◆ Task prompt ◆
Please report how many lines in the data underneath hold the word "Commands", with no other text.

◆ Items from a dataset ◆
::::::::

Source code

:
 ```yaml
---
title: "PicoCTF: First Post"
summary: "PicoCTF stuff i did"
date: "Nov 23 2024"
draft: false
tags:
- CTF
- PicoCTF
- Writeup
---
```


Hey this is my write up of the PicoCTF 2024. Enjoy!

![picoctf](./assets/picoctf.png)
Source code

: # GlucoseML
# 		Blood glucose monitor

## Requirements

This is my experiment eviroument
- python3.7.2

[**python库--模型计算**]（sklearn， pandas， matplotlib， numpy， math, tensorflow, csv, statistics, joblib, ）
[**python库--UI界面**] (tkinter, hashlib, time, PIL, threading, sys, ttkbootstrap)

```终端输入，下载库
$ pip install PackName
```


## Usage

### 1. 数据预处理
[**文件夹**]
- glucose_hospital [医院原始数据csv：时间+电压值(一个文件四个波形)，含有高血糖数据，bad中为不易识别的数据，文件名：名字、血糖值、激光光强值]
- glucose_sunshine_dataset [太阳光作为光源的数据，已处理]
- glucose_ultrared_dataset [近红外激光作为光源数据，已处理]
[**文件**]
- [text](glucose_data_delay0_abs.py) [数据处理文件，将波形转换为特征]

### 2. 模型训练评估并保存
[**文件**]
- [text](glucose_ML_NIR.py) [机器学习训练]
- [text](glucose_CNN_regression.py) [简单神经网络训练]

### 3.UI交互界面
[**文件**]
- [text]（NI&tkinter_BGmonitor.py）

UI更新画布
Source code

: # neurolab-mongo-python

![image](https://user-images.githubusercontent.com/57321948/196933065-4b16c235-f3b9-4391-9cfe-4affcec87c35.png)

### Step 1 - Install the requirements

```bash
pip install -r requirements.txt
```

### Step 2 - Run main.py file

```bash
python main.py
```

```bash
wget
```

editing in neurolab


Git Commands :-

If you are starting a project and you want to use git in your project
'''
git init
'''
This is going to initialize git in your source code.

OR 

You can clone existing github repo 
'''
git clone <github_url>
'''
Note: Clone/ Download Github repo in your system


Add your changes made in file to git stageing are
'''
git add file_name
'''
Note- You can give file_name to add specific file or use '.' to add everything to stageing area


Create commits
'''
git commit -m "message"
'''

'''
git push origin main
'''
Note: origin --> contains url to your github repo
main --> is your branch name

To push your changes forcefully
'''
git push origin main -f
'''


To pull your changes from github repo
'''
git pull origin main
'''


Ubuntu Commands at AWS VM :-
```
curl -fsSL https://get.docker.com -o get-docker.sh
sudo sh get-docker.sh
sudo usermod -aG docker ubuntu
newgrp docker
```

::::::::

◆ Answer to this task ◆
2